言い換えれば、詩は嘘でできており、詩人とは嘘つきのことである。嘘をつきたくないとか本当の気持しか書けないとおもっているなら、その本当のことや気持についてもう一度疑ってみる必要がある。詩は、事実を書いていても、事実そのものになどなり得ないのだ。嘘の力を借りないで詩を書くことはできないし、本当の気持など、そう簡単に言葉にはならない。「悲しい」とおもったにしろ「嬉しい」とおもったにしろ、その気持を突き詰めて言葉にしようとすれば「悲しい」とか「嬉しい」と云うような曖昧な言葉にはならない筈だ。「悲しい」には「悲しい」の底に「嬉しい」には「嬉しい」の底に、言葉にしなければならないが簡単には言葉にならないもの、言葉にならないナニモノカが潜んでいるのだ。そのナニモノカを言葉によって捉えなおそうとする行為こそ詩作なのである。
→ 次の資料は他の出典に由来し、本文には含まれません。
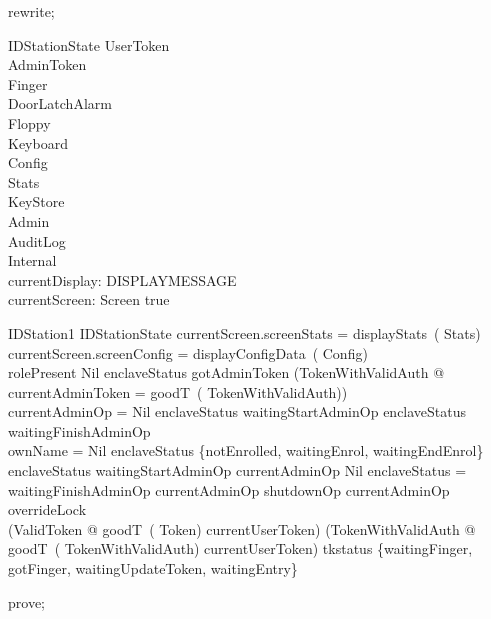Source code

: \begin{zproof}
rewrite;
\end{zproof}

\begin{schema}{IDStationState}
  UserToken\\
  AdminToken\\
  Finger\\
  DoorLatchAlarm\\
  Floppy\\
  Keyboard\\
  Config\\
  Stats\\
  KeyStore\\
  Admin\\
  AuditLog\\
  Internal\\
  currentDisplay: DISPLAYMESSAGE\\
  currentScreen: Screen
\where
  true
\end{schema}

\begin{schema}{IDStation1}
  IDStationState
\where
  currentScreen.screenStats = displayStats~( \theta  Stats)\\
  currentScreen.screenConfig = displayConfigData~( \theta  Config)\\
  rolePresent \neq  Nil \implies  enclaveStatus \neq  gotAdminToken \land  (\exists  TokenWithValidAuth @ currentAdminToken = goodT~( \theta  TokenWithValidAuth))\\
  currentAdminOp = Nil \implies  enclaveStatus \neq  waitingStartAdminOp \land  enclaveStatus \neq  waitingFinishAdminOp\\
  ownName = Nil \implies  enclaveStatus \in  \{notEnrolled, waitingEnrol, waitingEndEnrol\}\\
  enclaveStatus \neq  waitingStartAdminOp \land  currentAdminOp \neq  Nil \implies  enclaveStatus = waitingFinishAdminOp \land  \The currentAdminOp \neq  shutdownOp \land  \The currentAdminOp \neq  overrideLock\\
  (\forall  ValidToken @ goodT~( \theta  Token) \neq  currentUserToken) \land  (\forall  TokenWithValidAuth @ goodT~( \theta  TokenWithValidAuth) \neq  currentUserToken) \implies  tkstatus \notin  \{waitingFinger, gotFinger, waitingUpdateToken, waitingEntry\}
\end{schema}

\begin{zproof}
prove;
\end{zproof}

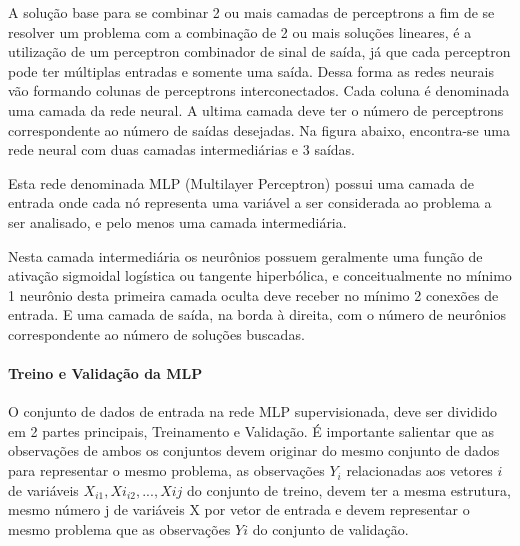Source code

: \documentclass[	12pt, Times, openright, twoside, a4paper, english, brazil]{abntex2}
\begin{document}
  	       A solução base para se combinar 2 ou mais camadas de perceptrons a fim de se resolver um problema com a combinação de 2 ou mais soluções lineares, é a utilização de um perceptron combinador de sinal de saída, já que cada perceptron pode ter múltiplas entradas e somente uma saída. Dessa forma as redes neurais vão formando colunas de perceptrons interconectados. Cada coluna é denominada uma camada da rede neural. A ultima camada deve ter o número de perceptrons correspondente ao número de saídas desejadas. Na figura abaixo, encontra-se uma rede neural com duas camadas intermediárias e 3 saídas.
  	       
  	       \begin{figure}[H]
  	       \end{figure}
         
  	       Esta rede denominada MLP (Multilayer Perceptron) possui uma camada de entrada onde cada nó representa uma variável a ser considerada ao problema a ser analisado, e pelo menos uma camada intermediária.
  	      
  	       Nesta camada intermediária os neurônios possuem geralmente uma função de ativação sigmoidal logística ou tangente hiperbólica, e conceitualmente no mínimo 1 neurônio desta primeira camada oculta deve receber no mínimo 2 conexões de entrada. E uma camada de saída, na borda à direita, com o número de neurônios correspondente ao número de soluções buscadas. 
  	       
            \paragraph*{Treino e Validação da MLP}
            	O conjunto de dados de entrada na rede MLP supervisionada, deve ser dividido em 2 partes principais, Treinamento e Validação. É importante salientar que as observações de ambos os conjuntos devem originar do mesmo conjunto de dados para representar o mesmo problema, as observações $Y_i$ relacionadas aos vetores $i$ de variáveis $X_{i1},Xi_{i2},...,X{ij}$ do conjunto de treino, devem ter a mesma estrutura, mesmo número j de variáveis X por vetor de entrada e devem representar o mesmo problema que as observações $Yi$ do conjunto de validação.
            	
\end{document}
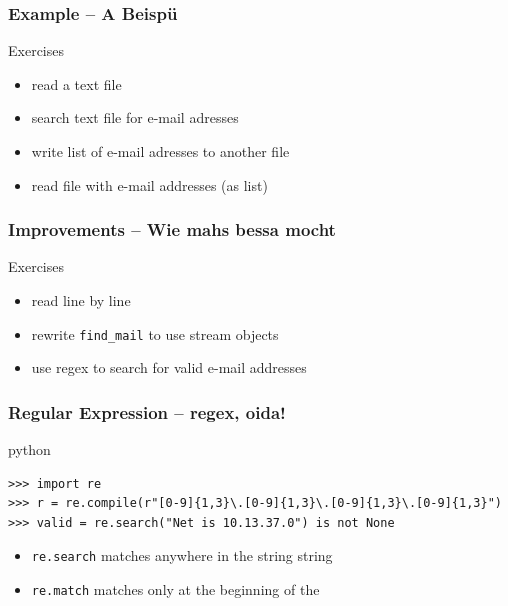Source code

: \documentclass{beamer}
\begin{document}
\begin{frame}[fragile]
	\frametitle{Example -- A Beispü}
	
	\begin{block}{Exercises}
	\begin{itemize}
	\item[\checkmark] read a text file
	\item[\checkmark] search text file for e-mail adresses
	\item[\checkmark] write list of e-mail adresses to another file
	\item[\checkmark] read file with e-mail addresses (as list)
	\end{itemize}
	\end{block}

\end{frame}

\begin{frame}[fragile]
	\frametitle{Improvements -- Wie mahs bessa mocht}
	
	\begin{block}{Exercises}
	\begin{itemize}
	\item[\checkmark] read line by line
	\item[\checkmark] rewrite \texttt{find\_mail} to use stream objects
	\item[\checkmark] use regex to search for valid e-mail addresses
	\end{itemize}
	\end{block}

\end{frame}


\begin{frame}[fragile]
	\frametitle{Regular Expression -- regex, oida!}
	
	\begin{exampleblock}{python}
	\begin{lstlisting}
>>> import re
>>> r = re.compile(r"[0-9]{1,3}\.[0-9]{1,3}\.[0-9]{1,3}\.[0-9]{1,3}")
>>> valid = re.search("Net is 10.13.37.0") is not None
	\end{lstlisting}
	\end{exampleblock}
	
	\begin{itemize}
	\item \texttt{re.search} matches anywhere in the string string
	\item \texttt{re.match} matches only at the beginning of the
	\end{itemize}
\end{frame}
\end{document}
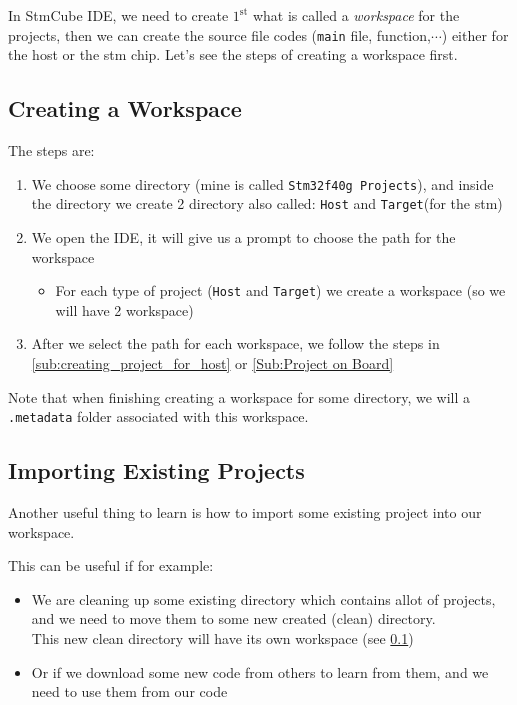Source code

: In StmCube IDE, we need to create $\mathrm{1}^\mathrm{st}$ what is called a  \textit{workspace} for the projects, then we can create the source file codes (\verb|main| file, function,$\cdots$) either for the host or the stm chip. Let's see the steps of creating a workspace first.\\

\subsection{Creating a Workspace}
\label{Sub:creating_workspace}

The steps are:

\begin{enumerate}
    \item We choose some directory (mine is called \verb|Stm32f40g Projects|), and inside the directory we create 2 directory also called: \verb|Host| and \verb|Target|(for the stm)
    
    
    \item We open the IDE, it will give us a prompt to choose the path for the workspace
    
    
    \begin{itemize}
        \item For each type of project (\verb|Host| and \verb|Target|) we create a workspace (so we will have 2 workspace)
    \end{itemize}
    
    \item After we select the path for each workspace, we follow the steps in \ref{sub:creating_project_for_host} or \ref{Sub:Project on Board} 
    
    
\end{enumerate}

Note that when finishing creating a workspace for some directory, we will a \verb|.metadata| folder associated with this workspace.

\subsection{Importing Existing Projects}

Another useful thing to learn is how to import some existing project into our workspace.

This can be useful if for example:

\begin{itemize}
    \item We are cleaning up some existing directory which contains allot of projects, and we need to move them to some new created (clean) directory.\\
    
    This new clean directory will have its own workspace (see \ref{Sub:creating_workspace})
    
    \item Or if we download some new code from others to learn from them, and we need to use them from our code

\end{itemize}

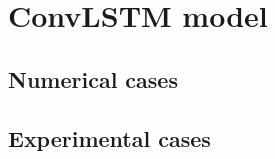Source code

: \section{ConvLSTM model}
\label{sec53}


\lipsum[1]

\subsection{Numerical cases}
\label{sec531}

\lipsum[1]

\subsection{Experimental cases}
\label{sec532}

\lipsum[1]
この事を遡れば、たとえ架空の世界、想像の世界の事を書いていても、作者がある言葉を拾いだす過程では、自らの本質と否応なく対峙せざるを得ない場合が多々ある。そういう時のことを、本音とか本当の気持とか云うならば、そういえなくもないが、本質的にはそれは架空のことであり、空想であり、嘘である。詩が本当のことを書くものだと誤解されるのは、言葉を使って、言葉にならないナニモノカに向かい合ったその過程が、読者に伝わるからなのだろう。だが、それはあくまで結果でしかないのだと、詩人の側は分っておかなければならないとおもう。